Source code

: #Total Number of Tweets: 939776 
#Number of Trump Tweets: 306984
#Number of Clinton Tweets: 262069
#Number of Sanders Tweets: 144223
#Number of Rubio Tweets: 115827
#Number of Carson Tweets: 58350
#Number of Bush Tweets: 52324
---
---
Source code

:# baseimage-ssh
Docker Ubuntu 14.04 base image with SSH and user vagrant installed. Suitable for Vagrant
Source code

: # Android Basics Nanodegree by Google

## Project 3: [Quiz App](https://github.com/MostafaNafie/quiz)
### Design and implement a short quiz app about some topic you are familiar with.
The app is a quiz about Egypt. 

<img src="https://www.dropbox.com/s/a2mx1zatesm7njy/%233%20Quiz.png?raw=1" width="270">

==

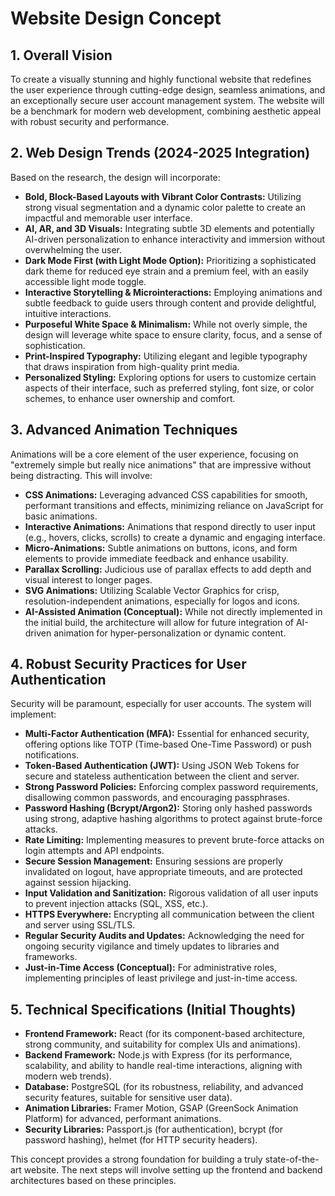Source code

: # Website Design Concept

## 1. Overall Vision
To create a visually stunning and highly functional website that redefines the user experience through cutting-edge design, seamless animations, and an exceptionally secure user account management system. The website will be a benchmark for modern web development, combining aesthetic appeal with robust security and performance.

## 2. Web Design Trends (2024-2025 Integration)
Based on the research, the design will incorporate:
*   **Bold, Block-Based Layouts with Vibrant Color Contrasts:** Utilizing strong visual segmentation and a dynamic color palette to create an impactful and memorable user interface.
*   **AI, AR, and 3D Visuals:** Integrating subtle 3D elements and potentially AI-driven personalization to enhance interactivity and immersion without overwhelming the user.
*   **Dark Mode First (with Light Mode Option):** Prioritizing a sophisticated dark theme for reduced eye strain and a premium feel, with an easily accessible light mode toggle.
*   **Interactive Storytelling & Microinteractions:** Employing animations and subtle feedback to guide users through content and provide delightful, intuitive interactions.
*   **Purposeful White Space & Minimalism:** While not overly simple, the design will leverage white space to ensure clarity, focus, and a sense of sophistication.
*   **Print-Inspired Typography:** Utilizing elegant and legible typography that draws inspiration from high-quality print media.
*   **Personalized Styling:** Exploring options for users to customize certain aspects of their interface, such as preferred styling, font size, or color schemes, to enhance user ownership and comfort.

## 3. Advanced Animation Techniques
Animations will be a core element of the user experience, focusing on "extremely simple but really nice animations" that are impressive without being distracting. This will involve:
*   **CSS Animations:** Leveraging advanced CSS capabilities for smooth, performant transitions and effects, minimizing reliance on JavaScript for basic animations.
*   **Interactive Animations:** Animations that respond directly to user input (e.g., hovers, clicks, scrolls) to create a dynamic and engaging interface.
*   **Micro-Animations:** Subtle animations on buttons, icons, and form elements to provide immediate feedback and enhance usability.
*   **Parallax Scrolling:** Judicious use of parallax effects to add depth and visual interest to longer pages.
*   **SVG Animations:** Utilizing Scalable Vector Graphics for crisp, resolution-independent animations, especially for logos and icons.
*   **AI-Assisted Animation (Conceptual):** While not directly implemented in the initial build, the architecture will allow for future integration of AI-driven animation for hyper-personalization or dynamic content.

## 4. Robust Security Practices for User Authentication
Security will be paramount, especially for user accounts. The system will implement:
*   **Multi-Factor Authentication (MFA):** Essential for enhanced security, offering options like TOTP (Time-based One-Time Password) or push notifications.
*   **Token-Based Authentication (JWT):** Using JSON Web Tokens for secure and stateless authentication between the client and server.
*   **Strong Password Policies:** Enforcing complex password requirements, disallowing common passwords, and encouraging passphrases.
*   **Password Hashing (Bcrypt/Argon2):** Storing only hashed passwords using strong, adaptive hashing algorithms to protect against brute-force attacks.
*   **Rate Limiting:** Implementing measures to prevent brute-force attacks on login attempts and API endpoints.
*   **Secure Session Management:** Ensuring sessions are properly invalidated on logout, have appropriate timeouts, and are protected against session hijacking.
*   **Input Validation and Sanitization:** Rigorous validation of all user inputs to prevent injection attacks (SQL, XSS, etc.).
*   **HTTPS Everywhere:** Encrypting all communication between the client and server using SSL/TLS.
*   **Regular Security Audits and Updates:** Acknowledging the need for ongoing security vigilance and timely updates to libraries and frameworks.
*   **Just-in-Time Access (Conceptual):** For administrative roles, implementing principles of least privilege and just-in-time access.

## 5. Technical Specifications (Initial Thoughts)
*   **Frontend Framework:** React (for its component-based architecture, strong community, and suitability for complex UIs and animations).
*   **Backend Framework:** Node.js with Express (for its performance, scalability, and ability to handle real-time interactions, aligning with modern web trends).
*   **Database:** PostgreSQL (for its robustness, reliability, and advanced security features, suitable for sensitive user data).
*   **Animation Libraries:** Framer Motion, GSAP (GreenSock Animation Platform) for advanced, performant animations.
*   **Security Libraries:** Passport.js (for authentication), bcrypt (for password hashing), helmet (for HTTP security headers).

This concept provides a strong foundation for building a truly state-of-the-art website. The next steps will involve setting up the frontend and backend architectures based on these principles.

_Directions_
In the listing above, find the line with "overwhelming the user." and the line with "sense of sophistication.", then print exactly those two lines and every line between them, and nothing more.

_Exercise solution_
*   **AI, AR, and 3D Visuals:** Integrating subtle 3D elements and potentially AI-driven personalization to enhance interactivity and immersion without overwhelming the user.
*   **Dark Mode First (with Light Mode Option):** Prioritizing a sophisticated dark theme for reduced eye strain and a premium feel, with an easily accessible light mode toggle.
*   **Interactive Storytelling & Microinteractions:** Employing animations and subtle feedback to guide users through content and provide delightful, intuitive interactions.
*   **Purposeful White Space & Minimalism:** While not overly simple, the design will leverage white space to ensure clarity, focus, and a sense of sophistication.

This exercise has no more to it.